WHAT TO DO — From the entries below, output the line with "(1 month ago)" and each following line up to and including the line with "renderer (3 months ago)", exactly as written.

───── GIVEN RECORDS ─────

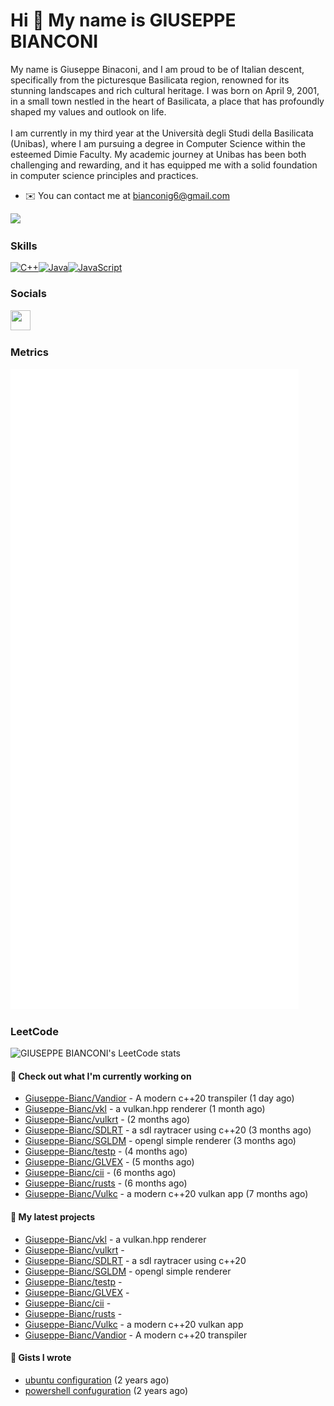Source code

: Hi 👋 My name is GIUSEPPE BIANCONI
==================================

My name is Giuseppe Binaconi, and I am proud to be of Italian descent, specifically from the picturesque Basilicata region, renowned for its stunning landscapes and rich cultural heritage. I was born on April 9, 2001, in a small town nestled in the heart of Basilicata, a place that has profoundly shaped my values and outlook on life.<br><br>I am currently in my third year at the Università degli Studi della Basilicata (Unibas), where I am pursuing a degree in Computer Science within the esteemed Dimie Faculty. My academic journey at Unibas has been both challenging and rewarding, and it has equipped me with a solid foundation in computer science principles and practices.

* ✉️  You can contact me at [bianconig6@gmail.com](mailto:bianconig6@gmail.com)

<a href="https://www.github.com/Giuseppe-Bianc" target="_blank" rel="noreferrer"><img
src="https://img.shields.io/github/followers/Giuseppe-Bianc?logo=github&style=for-the-badge&color=0891b2&labelColor=1c1917" /></a>

### Skills

<p align="left">
<a href="https://docs.microsoft.com/en-us/cpp/?view=msvc-170" target="_blank" rel="noreferrer"><img src="https://raw.githubusercontent.com/danielcranney/readme-generator/main/public/icons/skills/cplusplus-colored.svg" width="36" height="36" alt="C++" /></a><a href="https://www.oracle.com/java/" target="_blank" rel="noreferrer"><img src="https://raw.githubusercontent.com/danielcranney/readme-generator/main/public/icons/skills/java-colored.svg" width="36" height="36" alt="Java" /></a><a href="https://developer.mozilla.org/en-US/docs/Web/JavaScript" target="_blank" rel="noreferrer"><img src="https://raw.githubusercontent.com/danielcranney/readme-generator/main/public/icons/skills/javascript-colored.svg" width="36" height="36" alt="JavaScript" /></a>
</p>

### Socials

<p align="left"> <a href="https://www.github.com/Giuseppe-Bianc" target="_blank" rel="noreferrer"> <picture> <source media="(prefers-color-scheme: dark)" srcset="https://raw.githubusercontent.com/danielcranney/readme-generator/main/public/icons/socials/github-dark.svg" /> <source media="(prefers-color-scheme: light)" srcset="https://raw.githubusercontent.com/danielcranney/readme-generator/main/public/icons/socials/github.svg" /> <img src="https://raw.githubusercontent.com/danielcranney/readme-generator/main/public/icons/socials/github.svg" width="32" height="32" /> </picture> </a></p>

### Metrics
![Metrics](/github-metrics.svg)

### LeetCode

![GIUSEPPE BIANCONI's LeetCode stats](https://leetcode-badge-sage.vercel.app/badge/Giuseppe-Bianc?theme=neutral)


#### 👷 Check out what I'm currently working on

- [Giuseppe-Bianc/Vandior](https://github.com/Giuseppe-Bianc/Vandior) - A modern c&#43;&#43;20 transpiler (1 day ago)
- [Giuseppe-Bianc/vkl](https://github.com/Giuseppe-Bianc/vkl) - a  vulkan.hpp  renderer (1 month ago)
- [Giuseppe-Bianc/vulkrt](https://github.com/Giuseppe-Bianc/vulkrt) -  (2 months ago)
- [Giuseppe-Bianc/SDLRT](https://github.com/Giuseppe-Bianc/SDLRT) - a sdl raytracer using c&#43;&#43;20 (3 months ago)
- [Giuseppe-Bianc/SGLDM](https://github.com/Giuseppe-Bianc/SGLDM) - opengl simple renderer (3 months ago)
- [Giuseppe-Bianc/testp](https://github.com/Giuseppe-Bianc/testp) -  (4 months ago)
- [Giuseppe-Bianc/GLVEX](https://github.com/Giuseppe-Bianc/GLVEX) -  (5 months ago)
- [Giuseppe-Bianc/cii](https://github.com/Giuseppe-Bianc/cii) -  (6 months ago)
- [Giuseppe-Bianc/rusts](https://github.com/Giuseppe-Bianc/rusts) -  (6 months ago)
- [Giuseppe-Bianc/Vulkc](https://github.com/Giuseppe-Bianc/Vulkc) - a modern c&#43;&#43;20  vulkan app (7 months ago)

#### 🌱 My latest projects

- [Giuseppe-Bianc/vkl](https://github.com/Giuseppe-Bianc/vkl) - a  vulkan.hpp  renderer
- [Giuseppe-Bianc/vulkrt](https://github.com/Giuseppe-Bianc/vulkrt) - 
- [Giuseppe-Bianc/SDLRT](https://github.com/Giuseppe-Bianc/SDLRT) - a sdl raytracer using c&#43;&#43;20
- [Giuseppe-Bianc/SGLDM](https://github.com/Giuseppe-Bianc/SGLDM) - opengl simple renderer
- [Giuseppe-Bianc/testp](https://github.com/Giuseppe-Bianc/testp) - 
- [Giuseppe-Bianc/GLVEX](https://github.com/Giuseppe-Bianc/GLVEX) - 
- [Giuseppe-Bianc/cii](https://github.com/Giuseppe-Bianc/cii) - 
- [Giuseppe-Bianc/rusts](https://github.com/Giuseppe-Bianc/rusts) - 
- [Giuseppe-Bianc/Vulkc](https://github.com/Giuseppe-Bianc/Vulkc) - a modern c&#43;&#43;20  vulkan app
- [Giuseppe-Bianc/Vandior](https://github.com/Giuseppe-Bianc/Vandior) - A modern c&#43;&#43;20 transpiler





#### 📓 Gists I wrote

- [ubuntu configuration](https://gist.github.com/69a7278c6e627ef9135e5c707290db1a) (2 years ago)
- [powershell confuguration](https://gist.github.com/04fd62a389ef6ec20deb5d8a05af6bb9) (2 years ago)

─────

SOLUTION TO THIS TASK —
- [Giuseppe-Bianc/vkl](https://github.com/Giuseppe-Bianc/vkl) - a  vulkan.hpp  renderer (1 month ago)
- [Giuseppe-Bianc/vulkrt](https://github.com/Giuseppe-Bianc/vulkrt) -  (2 months ago)
- [Giuseppe-Bianc/SDLRT](https://github.com/Giuseppe-Bianc/SDLRT) - a sdl raytracer using c&#43;&#43;20 (3 months ago)
- [Giuseppe-Bianc/SGLDM](https://github.com/Giuseppe-Bianc/SGLDM) - opengl simple renderer (3 months ago)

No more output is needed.